- _DATASET CONTENT_
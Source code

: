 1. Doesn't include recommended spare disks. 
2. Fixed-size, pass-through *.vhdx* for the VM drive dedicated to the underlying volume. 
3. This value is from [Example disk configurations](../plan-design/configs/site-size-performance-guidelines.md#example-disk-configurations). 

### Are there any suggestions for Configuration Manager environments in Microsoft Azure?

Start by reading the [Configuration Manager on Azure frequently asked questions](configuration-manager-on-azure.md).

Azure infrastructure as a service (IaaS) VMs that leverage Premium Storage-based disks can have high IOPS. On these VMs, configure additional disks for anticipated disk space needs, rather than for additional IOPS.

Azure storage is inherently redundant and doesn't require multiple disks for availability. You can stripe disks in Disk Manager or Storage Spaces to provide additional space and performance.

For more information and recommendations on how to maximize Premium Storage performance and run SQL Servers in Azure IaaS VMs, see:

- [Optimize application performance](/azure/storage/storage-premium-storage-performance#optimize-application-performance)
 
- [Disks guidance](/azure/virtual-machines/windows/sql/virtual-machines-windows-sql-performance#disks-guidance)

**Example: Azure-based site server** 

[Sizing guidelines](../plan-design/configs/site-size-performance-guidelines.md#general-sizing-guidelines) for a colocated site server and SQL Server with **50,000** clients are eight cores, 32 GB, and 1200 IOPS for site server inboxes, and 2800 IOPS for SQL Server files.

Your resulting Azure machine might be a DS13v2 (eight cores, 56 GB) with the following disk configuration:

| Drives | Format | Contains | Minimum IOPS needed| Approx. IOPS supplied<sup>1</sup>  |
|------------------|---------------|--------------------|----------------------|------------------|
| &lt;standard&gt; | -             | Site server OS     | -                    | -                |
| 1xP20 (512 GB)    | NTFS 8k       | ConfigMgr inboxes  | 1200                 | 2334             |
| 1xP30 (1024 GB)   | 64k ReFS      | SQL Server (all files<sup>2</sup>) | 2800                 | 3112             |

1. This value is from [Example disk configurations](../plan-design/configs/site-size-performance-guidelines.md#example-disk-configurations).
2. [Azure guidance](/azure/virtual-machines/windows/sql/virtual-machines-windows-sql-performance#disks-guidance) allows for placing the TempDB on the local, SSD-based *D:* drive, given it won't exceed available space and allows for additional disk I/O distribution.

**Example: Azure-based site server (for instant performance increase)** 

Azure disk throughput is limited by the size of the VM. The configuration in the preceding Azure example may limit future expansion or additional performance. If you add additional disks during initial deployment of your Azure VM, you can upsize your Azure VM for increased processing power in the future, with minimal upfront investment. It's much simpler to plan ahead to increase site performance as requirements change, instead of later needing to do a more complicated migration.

- _ASSIGNMENT_
With the line holding "1xP20 (512 GB)" as the first and the line holding "1. This value" as the last, please transcribe exactly the lines of the material above in that range and nothing else.

- _SOLUTION TO THIS EXERCISE_
| 1xP20 (512 GB)    | NTFS 8k       | ConfigMgr inboxes  | 1200                 | 2334             |
| 1xP30 (1024 GB)   | 64k ReFS      | SQL Server (all files<sup>2</sup>) | 2800                 | 3112             |

1. This value is from [Example disk configurations](../plan-design/configs/site-size-performance-guidelines.md#example-disk-configurations).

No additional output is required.